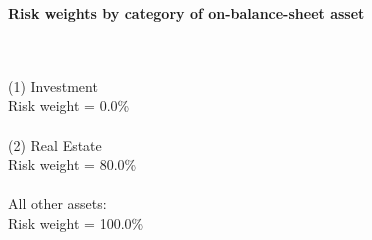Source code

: \documentclass{article}
\begin{document}
\setlength{\parindent}{0em}
\begin{center}{\bf Risk weights by category of on-balance-sheet asset}\end{center}
~\\
~\\

(1) Investment\\
Risk weight = 0.0\%\\

~\\
(2) Real Estate\\
Risk weight = 80.0\%\\

~\\
All other assets:\\
Risk weight = 100.0\%\\

~\\
\end{document}
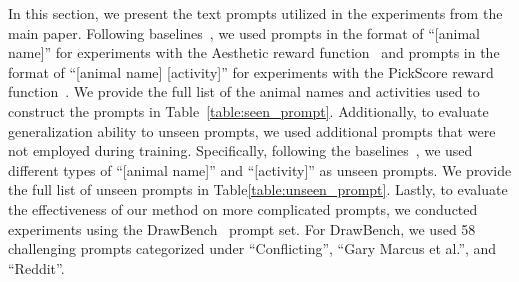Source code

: In this section, we present the text prompts utilized in the experiments from the main paper. Following baselines~\cite{ddpo, alignprop}, we used prompts in the format of “[animal name]” for experiments with the Aesthetic reward function~\cite{aesthetic} and prompts in the format of “[animal name] [activity]” for experiments with the PickScore reward function~\cite{pickscore}.
We provide the full list of the animal names and activities used to construct the prompts in Table~\ref{table:seen_prompt}.
Additionally, to evaluate generalization ability to unseen prompts, we used additional prompts that were not employed during training. 
Specifically, following the baselines~\cite{ddpo,alignprop}, we used different types of “[animal name]” and “[activity]” as unseen prompts.
We provide the full list of unseen prompts in Table\ref{table:unseen_prompt}.
Lastly, to evaluate the effectiveness of our method on more complicated prompts, we conducted experiments using the DrawBench~\cite{imagen} prompt set. 
For DrawBench, we used 58 challenging prompts categorized under “Conflicting”, “Gary Marcus et al.”, and “Reddit”.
☆ ☆ ☆ ☆ ☆ ☆ ☆
* **What you need to do**
Please give again the lines above between the line holding "Additionally, to evaluate" and the line holding "Specifically, following the", inclusive, exactly as they are and with nothing added.

* **Your solution**
Additionally, to evaluate generalization ability to unseen prompts, we used additional prompts that were not employed during training. 
Specifically, following the baselines~\cite{ddpo,alignprop}, we used different types of “[animal name]” and “[activity]” as unseen prompts.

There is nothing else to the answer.